Nos processos, a preocupação na J&J foi com o redesenho, de modo a contemplar as necessidades de todos os clientes internos. “Trabalhamos para transformar o que estava fragmentado em algo que atendesse a todos os clientes internos. Constituímos uma área de finanças única, provendo serviços para praticamente muitas empresas separadas [pertencentes ao grupo]. Conseguimos trabalhar com células autogeridas a um custo muito menor”, explica.

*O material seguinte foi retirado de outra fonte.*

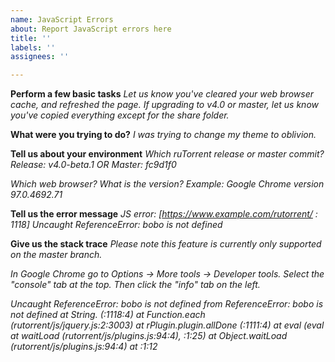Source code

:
 ```yaml
---
name: JavaScript Errors
about: Report JavaScript errors here
title: ''
labels: ''
assignees: ''

---
```


**Perform a few basic tasks**
*Let us know you've cleared your web browser cache, and refreshed the page.*
*If upgrading to v4.0 or master, let us know you've copied everything except for the share folder.*

**What were you trying to do?**
*I was trying to change my theme to oblivion.*

**Tell us about your environment**
*Which ruTorrent release or master commit?*
*Release: v4.0-beta.1 OR Master: fc9d1f0*

*Which web browser? What is the version?*
*Example: Google Chrome version 97.0.4692.71*

**Tell us the error message**
*JS error: [https://www.example.com/rutorrent/ : 1118] Uncaught ReferenceError: bobo is not defined*

**Give us the stack trace**
*Please note this feature is currently only supported on the master branch.*

*In Google Chrome go to Options -> More tools -> Developer tools.*
*Select the "console" tab at the top. Then click the "info" tab on the left.*

*Uncaught ReferenceError: bobo is not defined from ReferenceError: bobo is not defined*
    *at String.<anonymous> (<anonymous>:1118:4)*
    *at Function.each (rutorrent/js/jquery.js:2:3003)*
    *at rPlugin.plugin.allDone (<anonymous>:1111:4)*
    *at eval (eval at waitLoad (rutorrent/js/plugins.js:94:4), <anonymous>:1:25)*
    *at Object.waitLoad (rutorrent/js/plugins.js:94:4)*
    *at <anonymous>:1:12*
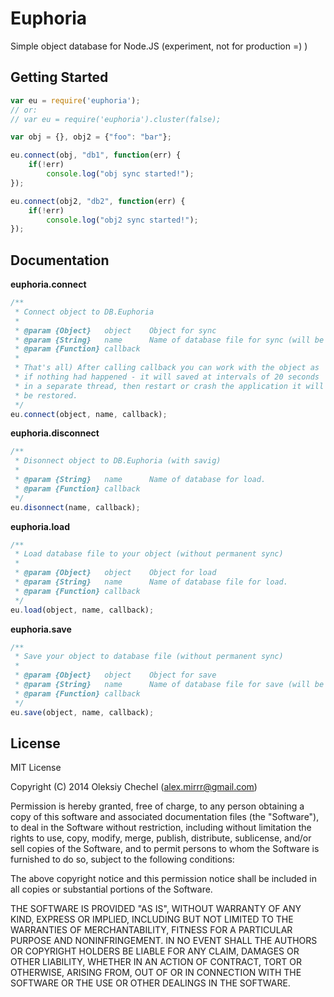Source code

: # Euphoria

Simple object database for Node.JS (experiment, not for production =) )

## Getting Started
```javascript
var eu = require('euphoria');
// or:
// var eu = require('euphoria').cluster(false);

var obj = {}, obj2 = {"foo": "bar"};

eu.connect(obj, "db1", function(err) {
    if(!err)
    	console.log("obj sync started!");
});

eu.connect(obj2, "db2", function(err) {
    if(!err)
        console.log("obj2 sync started!");
});
```


## Documentation
   
**euphoria.connect**
```javascript
/**
 * Connect object to DB.Euphoria
 * 
 * @param {Object}   object    Object for sync
 * @param {String}   name      Name of database file for sync (will be created automatically).
 * @param {Function} callback  
 * 
 * That's all) After calling callback you can work with the object as 
 * if nothing had happened - it will saved at intervals of 20 seconds 
 * in a separate thread, then restart or crash the application it will 
 * be restored.
 */
eu.connect(object, name, callback);
```

   
**euphoria.disconnect**
```javascript
/**
 * Disonnect object to DB.Euphoria (with savig)
 *
 * @param {String}   name      Name of database for load.
 * @param {Function} callback  
 */
eu.disonnect(name, callback);
```
   

**euphoria.load**
```javascript
/**
 * Load database file to your object (without permanent sync)
 * 
 * @param {Object}   object    Object for load
 * @param {String}   name      Name of database file for load.
 * @param {Function} callback  
 */
eu.load(object, name, callback);
```
   

**euphoria.save**
```javascript
/**
 * Save your object to database file (without permanent sync)
 * 
 * @param {Object}   object    Object for save
 * @param {String}   name      Name of database file for save (will be created automatically).
 * @param {Function} callback  
 */
eu.save(object, name, callback);
```
   
## License
   
MIT License   
   
Copyright (C) 2014 Oleksiy Chechel (alex.mirrr@gmail.com)   
   
Permission is hereby granted, free of charge, to any person obtaining a copy of this software and associated documentation files (the "Software"), to deal in the Software without restriction, including without limitation the rights to use, copy, modify, merge, publish, distribute, sublicense, and/or sell copies of the Software, and to permit persons to whom the Software is furnished to do so, subject to the following conditions:   
   
The above copyright notice and this permission notice shall be included in all copies or substantial portions of the Software.   
   
THE SOFTWARE IS PROVIDED "AS IS", WITHOUT WARRANTY OF ANY KIND, EXPRESS OR IMPLIED, INCLUDING BUT NOT LIMITED TO THE WARRANTIES OF MERCHANTABILITY, FITNESS FOR A PARTICULAR PURPOSE AND NONINFRINGEMENT. IN NO EVENT SHALL THE AUTHORS OR COPYRIGHT HOLDERS BE LIABLE FOR ANY CLAIM, DAMAGES OR OTHER LIABILITY, WHETHER IN AN ACTION OF CONTRACT, TORT OR OTHERWISE, ARISING FROM, OUT OF OR IN CONNECTION WITH THE SOFTWARE OR THE USE OR OTHER DEALINGS IN THE SOFTWARE.

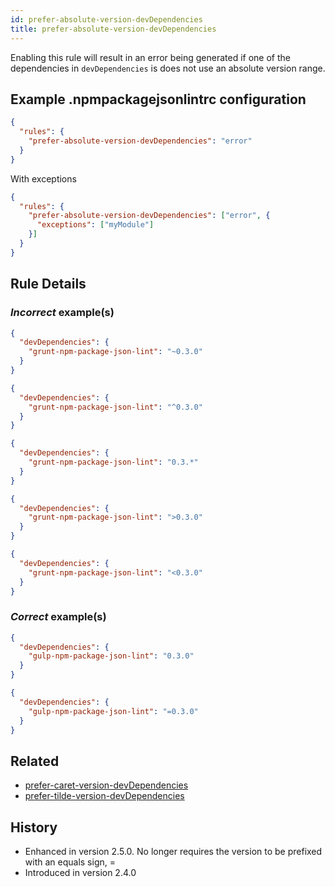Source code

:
 ```yaml
---
id: prefer-absolute-version-devDependencies
title: prefer-absolute-version-devDependencies
---
```


Enabling this rule will result in an error being generated if one of the dependencies in `devDependencies` is does not use an absolute version range.

## Example .npmpackagejsonlintrc configuration

```json
{
  "rules": {
    "prefer-absolute-version-devDependencies": "error"
  }
}
```

With exceptions

```json
{
  "rules": {
    "prefer-absolute-version-devDependencies": ["error", {
      "exceptions": ["myModule"]
    }]
  }
}
```

## Rule Details

### *Incorrect* example(s)

```json
{
  "devDependencies": {
    "grunt-npm-package-json-lint": "~0.3.0"
  }
}
```

```json
{
  "devDependencies": {
    "grunt-npm-package-json-lint": "^0.3.0"
  }
}
```

```json
{
  "devDependencies": {
    "grunt-npm-package-json-lint": "0.3.*"
  }
}
```

```json
{
  "devDependencies": {
    "grunt-npm-package-json-lint": ">0.3.0"
  }
}
```

```json
{
  "devDependencies": {
    "grunt-npm-package-json-lint": "<0.3.0"
  }
}
```

### *Correct* example(s)

```json
{
  "devDependencies": {
    "gulp-npm-package-json-lint": "0.3.0"
  }
}
```

```json
{
  "devDependencies": {
    "gulp-npm-package-json-lint": "=0.3.0"
  }
}
```

## Related

* [prefer-caret-version-devDependencies](prefer-caret-version-devDependencies.md)
* [prefer-tilde-version-devDependencies](prefer-tilde-version-devDependencies.md)

## History

* Enhanced in version 2.5.0. No longer requires the version to be prefixed with an equals sign, =
* Introduced in version 2.4.0

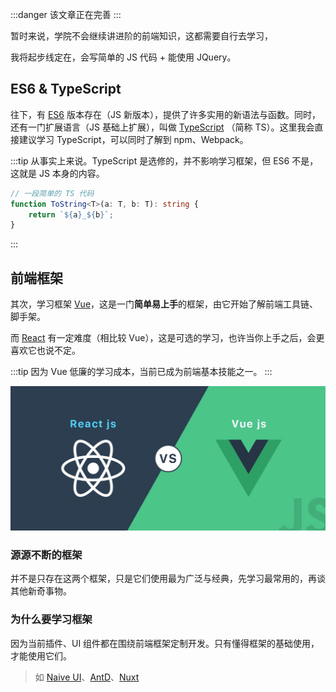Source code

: :::danger
该文章正在完善
:::

暂时来说，学院不会继续讲进阶的前端知识，这都需要自行去学习，

我将起步线定在，会写简单的 JS 代码 + 能使用 JQuery。

## ES6 & TypeScript

往下，有 [ES6](https://es6.ruanyifeng.com/) 版本存在（JS 新版本），提供了许多实用的新语法与函数。同时，还有一门扩展语言（JS 基础上扩展），叫做 [TypeScript](https://www.typescriptlang.org/zh/) （简称 TS）。这里我会直接建议学习 TypeScript，可以同时了解到 npm、Webpack。

:::tip
从事实上来说。TypeScript 是选修的，并不影响学习框架，但 ES6 不是，这就是 JS 本身的内容。

```ts
// 一段简单的 TS 代码
function ToString<T>(a: T, b: T): string {
    return `${a}_${b}`;
}
```

:::

## 前端框架

其次，学习框架 [Vue](https://cn.vuejs.org/)，这是一门**简单易上手**的框架，由它开始了解前端工具链、脚手架。

而 [React](https://zh-hans.reactjs.org/) 有一定难度（相比较 Vue），这是可选的学习，也许当你上手之后，会更喜欢它也说不定。

:::tip
因为 Vue 低廉的学习成本，当前已成为前端基本技能之一。
:::

![](./images/2.png)

### 源源不断的框架

并不是只存在这两个框架，只是它们使用最为广泛与经典，先学习最常用的，再谈其他新奇事物。

### 为什么要学习框架

因为当前插件、UI 组件都在围绕前端框架定制开发。只有懂得框架的基础使用，才能使用它们。

> 如 [Naive UI](https://www.naiveui.com/zh-CN/light)、[AntD](https://ant.design/index-cn)、[Nuxt](https://v3.nuxtjs.org/)
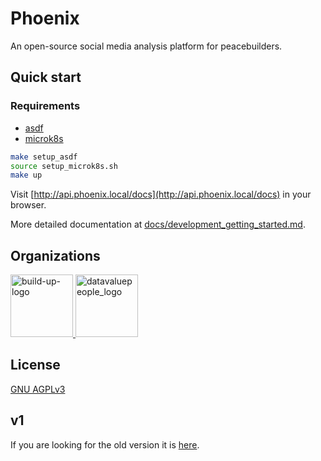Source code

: # Phoenix

An open-source social media analysis platform for peacebuilders.

## Quick start

### Requirements

- [asdf](https://asdf-vm.com/guide/getting-started.html)
- [microk8s](https://microk8s.io/docs/install-alternatives)

```bash
make setup_asdf
source setup_microk8s.sh
make up
```

Visit [http://api.phoenix.local/docs](http://api.phoenix.local/docs) in your browser.

More detailed documentation at [docs/development_getting_started.md](docs/development_getting_started.md).

## Organizations

<a href="https://howtobuildup.org">
    <img
      src="https://howtobuildup.org/wp-content/uploads/2021/04/build-up-logo.png"
      height="100"
      alt="build-up-logo"
    >
</a>
<a href="http://datavaluepeople.com">
    <img
      src="https://howtobuildup.org/wp-content/uploads/2022/03/dvp.png"
      height="100"
      alt="datavaluepeople_logo"
    >
</a>

## License

[GNU AGPLv3](/COPYING)

## v1

If you are looking for the old version it is [here](https://gitlab.com/howtobuildup/phoenix_v1).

E nos sistemas, a mensagem de Levy é clara. É preciso compreender que os sistemas não se adaptam completamente ao negócio. “O negócio também tem de se adaptar.”

Tecnologia

A Penske, empresa da área de logística, voltou grande parte de seus esforços para implementar e aperfeiçoar sistemas e assim ganhar produtividade. Quem conta é Ivanyra Correia, CFO South America da companhia. “Atualizamos o ERP, investimos em um sistema de folha [de pagamento] mais adequado. Além disso, a área era demasiadamente grande, com mais de 200 funcionários”, afirma.

O modelo antigo deu lugar a uma estrutura mais enxuta, com processos apoiados em sistemas eficientes de informação. “Alinhamos [as operações financeiras] com a matriz e conseguimos reduzir os custos. A área financeira hoje é capaz de desenvolver previsões, orçamento e outros dados estratégicos no longo prazo.”

As planilhas manuais geravam retrabalho e abriam espaço para erros. O upgrade tecnológico ajudou a atrair pessoas mais qualificadas e reter melhor os talentos a partir da economia obtida a partir da maior agilidade para executar os processos burocráticos.

É o mesmo que conta Elias Teixeira, diretor financeiro da operação brasileira da Canon. Ele conta que o trabalho manual, na área financeira, fica “muito vulnerável a erros e fraudes”. A área financeira, em parceria com outros setores – do TI ao comercial –, é capaz de trabalhar proativamente a parte de controle e dinamizar as soluções da empresa toda, defende.

Eficiência

Rinaldo Pecchio, vice-presidente financeiro da AES Brasil, companhia da área de transmissão e distribuição de eletricidade, ressalta a importância dos ganhos de eficiência trazidos pela atuação estratégica área financeira, considerando com especial atenção características próprias do setor de atuação da AES.

O segmento de energia é obrigado a repassar os aumentos de produtividade à fatura. Ou seja, se a empresa consegue reduzir seus custos de produção e fornecimento energético, o consumidor é beneficiado com redução de preços. “Essa lógica de repasses força ganhos de produtividade constantes. Se a empresa quiser ganhar dinheiro, tem que operar em condições melhores do que aquelas definidas pelo agente regulador”, explica. Nesse aspecto, contar com uma área de finanças eficiente é fundamental.

Mudanças na área financeira promovidas pela AES para melhorar a análise e o controle de dados envolveram estimular discussões em todos os níveis hierárquicos. “Introduzimos desde fóruns de performance até a análise de indicadores para verificar melhorias a serem feitas.”

Pecchio concorda com os outros palestrantes do evento da Amcham na avaliação de que a área financeira que quer se destacar e ser, de fato, um agente estratégico para a empresa tem que contribuir qualitativamente para os mais variados aspectos do negócio. “O ganho de eficiência da área financeira tem que ser conjugado com um ganho do próprio negócio”, conclui.